The consequences of weak antitrust law
Letter to the Editor | Thursday, April 11, 2019
In a previous Observer letter to the editor I argued that the extreme wealth gap in America was partly attributed to misaligned personal incentives between corporate owners and managers. In the conclusion, I mentioned that I disagreed with prominent liberal voices that have recently been supporting a 70% marginal tax rate. In my opinion, this proposal is superficial at best. It’s a retroactive solution that is easily circumventable through income-composition modification, and it doesn’t address the underlying issues of excessive corporate and executive power. Today I will propose one possible alternative solution: antitrust law reform.
Sweeping tax reform changes passed through Congress are quite sexy. They routinely dominate mainstream news headlines with sensational drama starring our favorite (and least favorite) political figures. But a great deal of change in our country happens far outside of our congressional chambers — in a regulatory field much less sexy.
Antitrust law in the United States is usually associated with the early-20th century trust busting against “big oil” and “big railroad.” In the 21st century, however, antitrust has a fresh, new corporate face, and has largely been dormant.
Many whistle-blowers have documented instances of Amazon abusing its massive returns to scale and unfairly setting prices too low — even low enough to sometimes be at a loss — such that competitors are unable to compete. This is my chief concern.
You may be thinking, what’s the issue? What’s the danger of Amazon dropping prices too low?
There are two reasons why this is dangerous:
First, while artificially low prices are beneficial in the short term to consumers, it is detrimental to other producers. Amazon with its massive infrastructure can handle a momentary profit loss, but smaller competitors with infant-infrastructure systems cannot. This matters because a. producers are also consumers (they need to buy things to make things, and producers make up a critical proportion of the consumer base) and b. producers are employers. Rival producers who go out of business are unable to buy inputs that keep the economic cycle flowing, and are forced to lay off employees who could have been consuming more goods.
Second, artificially low prices that drive competitors out of the market create spaces for price gouging. The natural way the market checks price gouging is as competitors engage in price wars until the price of the good reaches equilibrium. But the presence of rival companies is critical to this process. Since rival companies are being forced out of the market by Amazon’s artificially low prices, the natural autocorrection mechanism cannot apply because the rival companies close their doors and therefore cannot compete. Once this occurs, Amazon is unchecked, and has every personal incentive to price gouge unabated.
While a $0.12 increase in the price of an Amazon Basic Micro USB may go unnoticed by an individual consumer, it hurts the consumer base at large when the $0.12 increase is multiplied by thousands and thousands of transactions.
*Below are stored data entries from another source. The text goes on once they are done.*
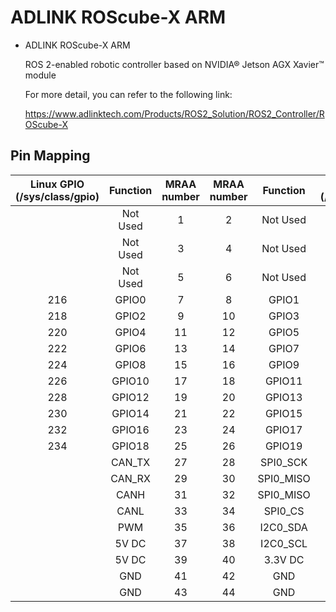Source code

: ADLINK ROScube-X ARM
============

* ADLINK ROScube-X ARM

  ROS 2-enabled robotic controller based on NVIDIA® Jetson AGX Xavier™ module

  For more detail, you can refer to the following link:

  https://www.adlinktech.com/Products/ROS2_Solution/ROS2_Controller/ROScube-X


## Pin Mapping 


| Linux GPIO (/sys/class/gpio) | Function  | MRAA number | MRAA number | Function  | Linux GPIO (/sys/class/gpio) |
| :--------------------------: | :-------: | :---------: | :---------: | :-------: | :--------------------------: |
|                              | Not Used  |      1      |      2      | Not Used  |                              |
|                              | Not Used  |      3      |      4      | Not Used  |                              |
|                              | Not Used  |      5      |      6      | Not Used  |                              |
|             216              |   GPIO0   |      7      |      8      |   GPIO1   |             217              |
|             218              |   GPIO2   |      9      |     10      |   GPIO3   |             219              |
|             220              |   GPIO4   |     11      |     12      |   GPIO5   |             221              |
|             222              |   GPIO6   |     13      |     14      |   GPIO7   |             223              |
|             224              |   GPIO8   |     15      |     16      |   GPIO9   |             225              |
|             226              |   GPIO10  |     17      |     18      |   GPIO11  |             227              |
|             228              |   GPIO12  |     19      |     20      |   GPIO13  |             229              |
|             230              |   GPIO14  |     21      |     22      |   GPIO15  |             231              |
|             232              |   GPIO16  |     23      |     24      |   GPIO17  |             233              |
|             234              |   GPIO18  |     25      |     26      |   GPIO19  |             235              |
|                              |   CAN_TX  |     27      |     28      | SPI0_SCK  |                              |
|                              |   CAN_RX  |     29      |     30      | SPI0_MISO |                              |
|                              |   CANH    |     31      |     32      | SPI0_MISO |                              |
|                              |   CANL    |     33      |     34      | SPI0_CS   |                              |
|                              |   PWM     |     35      |     36      | I2C0_SDA  |                              |
|                              |   5V DC   |     37      |     38      | I2C0_SCL  |                              |
|                              |   5V DC   |     39      |     40      | 3.3V DC   |                              |
|                              |   GND     |     41      |     42      |    GND    |                              |
|                              |   GND     |     43      |     44      |    GND    |                              |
It doesn’t matter if its by $120 or $0.12, price gouging is still price gouging and it’s against the law.
What should change? Modern antitrust policy should be reworked so that it takes producer welfare into account.
Competition policy in the United States is still largely designed for traditional 20th-century domestic markets operating primarily in North America, and hasn’t been updated to deal with the 21st-century globalist structures of the economy operating through the internet. Moreover, current antitrust law focuses too strictly on consumer welfare. If the consumers are fine, then there is no problem. But this approach to antitrust is too narrow, and doesn’t take into account the variety of ways the health of the market can be compromised by anticompetitive practices. Producers are consumers too, and their health is linked to the consumer base and the market’s health. They need to be considered in the antitrust equation as well.
Little has been done in the realm of American competition policy recently, largely because the current direction of the globalized market system is heading towards uncharted territory that the world has never seen, and there is little precedent to draw from. If there is little precedent to draw from, then the precedent needs to be set.
The lack of competition law enforcement is perhaps one of the many central underlying causes for the income disparity in our world. With hypothetically feasible business cost structures that cut extreme salaries as “operational expenses,” competitors should be appearing left and right to challenge titans like Amazon. Yet, none have emerged, because top corporations are acting in their own self-interest by taking advantage of their monopolistic market power and infrastructure and stifling them down. Or, worse, they get bought out by Amazon and their power grows. Corporate executives are collecting large paychecks from corporate piggy banks fattened from nefarious anticompetitive behavior, and reforming antitrust law would help mitigate these problems.
A free and open market system is certainly the way to go, but the role of government in them is to set the rules and enforce them in order to help correct market failures. Markets are great, but they aren’t perfect. Perhaps antitrust regulators at the Department of Justice should get involved.
The views expressed in this Letter to the Editor are those of the author and not necessarily those of The Observer.